Figure 1.

Relation of Mth to family B GPCRs and other Mth homologs. (A) Phylogenetic relationship of transmembrane regions of GPCR family B proteins. A phylogenetic tree was generated by using the neighbor-joining method based on an alignment of transmembrane domains generated with the clustalw program (25). The human β-2 adrenergic receptor (not shown) served as the outgroup. A subfamily consisting of ≈10 Mth-like proteins identified from the Drosophila genome project clusters with Mth.
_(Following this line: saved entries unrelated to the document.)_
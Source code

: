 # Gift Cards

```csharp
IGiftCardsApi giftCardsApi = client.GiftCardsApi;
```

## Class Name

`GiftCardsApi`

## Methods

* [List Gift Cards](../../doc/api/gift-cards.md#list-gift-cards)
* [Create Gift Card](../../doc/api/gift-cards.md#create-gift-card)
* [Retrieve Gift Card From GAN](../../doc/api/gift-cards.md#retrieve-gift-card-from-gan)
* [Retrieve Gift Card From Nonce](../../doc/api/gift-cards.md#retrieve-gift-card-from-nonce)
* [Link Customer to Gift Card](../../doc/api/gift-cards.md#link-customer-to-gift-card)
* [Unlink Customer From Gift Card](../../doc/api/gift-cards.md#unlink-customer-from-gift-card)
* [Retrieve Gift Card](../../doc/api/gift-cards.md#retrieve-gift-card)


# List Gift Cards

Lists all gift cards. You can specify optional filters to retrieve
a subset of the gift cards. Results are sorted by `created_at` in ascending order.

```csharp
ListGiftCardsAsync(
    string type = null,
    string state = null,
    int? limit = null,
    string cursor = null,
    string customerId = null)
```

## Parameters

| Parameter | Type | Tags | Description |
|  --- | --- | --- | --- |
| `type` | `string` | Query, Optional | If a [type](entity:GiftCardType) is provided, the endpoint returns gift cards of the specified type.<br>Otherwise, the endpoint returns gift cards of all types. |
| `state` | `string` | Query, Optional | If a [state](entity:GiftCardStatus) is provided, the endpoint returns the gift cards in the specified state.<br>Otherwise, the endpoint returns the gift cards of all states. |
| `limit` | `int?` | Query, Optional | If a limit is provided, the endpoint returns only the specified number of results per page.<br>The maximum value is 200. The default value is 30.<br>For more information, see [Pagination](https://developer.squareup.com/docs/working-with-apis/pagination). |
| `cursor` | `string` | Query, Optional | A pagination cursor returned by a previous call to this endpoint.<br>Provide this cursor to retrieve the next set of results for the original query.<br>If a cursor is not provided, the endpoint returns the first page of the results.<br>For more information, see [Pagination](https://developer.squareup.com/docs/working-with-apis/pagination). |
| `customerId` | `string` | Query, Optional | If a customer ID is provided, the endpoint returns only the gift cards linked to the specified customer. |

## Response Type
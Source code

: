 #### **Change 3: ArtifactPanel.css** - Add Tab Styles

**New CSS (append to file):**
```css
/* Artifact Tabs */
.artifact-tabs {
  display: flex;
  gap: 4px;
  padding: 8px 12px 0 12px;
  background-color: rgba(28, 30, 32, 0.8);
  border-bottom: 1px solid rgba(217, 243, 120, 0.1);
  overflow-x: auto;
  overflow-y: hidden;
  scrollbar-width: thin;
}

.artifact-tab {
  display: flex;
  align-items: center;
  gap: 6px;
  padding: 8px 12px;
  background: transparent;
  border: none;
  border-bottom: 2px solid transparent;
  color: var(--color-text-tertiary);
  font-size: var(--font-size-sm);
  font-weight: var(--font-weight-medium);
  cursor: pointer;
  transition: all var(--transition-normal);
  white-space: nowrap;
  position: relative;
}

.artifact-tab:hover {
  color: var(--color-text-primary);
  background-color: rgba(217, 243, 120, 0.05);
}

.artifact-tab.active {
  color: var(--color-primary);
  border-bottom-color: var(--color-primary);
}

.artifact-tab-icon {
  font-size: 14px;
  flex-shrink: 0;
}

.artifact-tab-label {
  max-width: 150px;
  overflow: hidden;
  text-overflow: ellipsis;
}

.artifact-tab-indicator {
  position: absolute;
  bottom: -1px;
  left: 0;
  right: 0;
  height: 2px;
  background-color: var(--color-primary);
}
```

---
CIRL, calcium-independent receptor of α-latrotoxin; BAI-1, brain-specific angiogenesis inhibitor 1; HE6, human epididymal gene product 6; SECR, secretin receptor; VIPR, vasoactive intestinal peptide receptor; PTRR, parathyroid hormone-related peptide receptor; GIPR, gastric inhibitory peptide receptor; GLUCR, glucagon receptor; CALR, calcitonin receptor. (B) Sequence alignment of the Mth ectodomain with predicted homologs from the Drosophila genome. Residue numbering begins at the first residue of the mature protein. Crystallographically determined secondary-structural elements are shown above the sequences. The 10 cysteines that form five disulfide bonds in the Mth ectodomain are highlighted in yellow, and potential N-linked glycosylation sites are highlighted in cyan.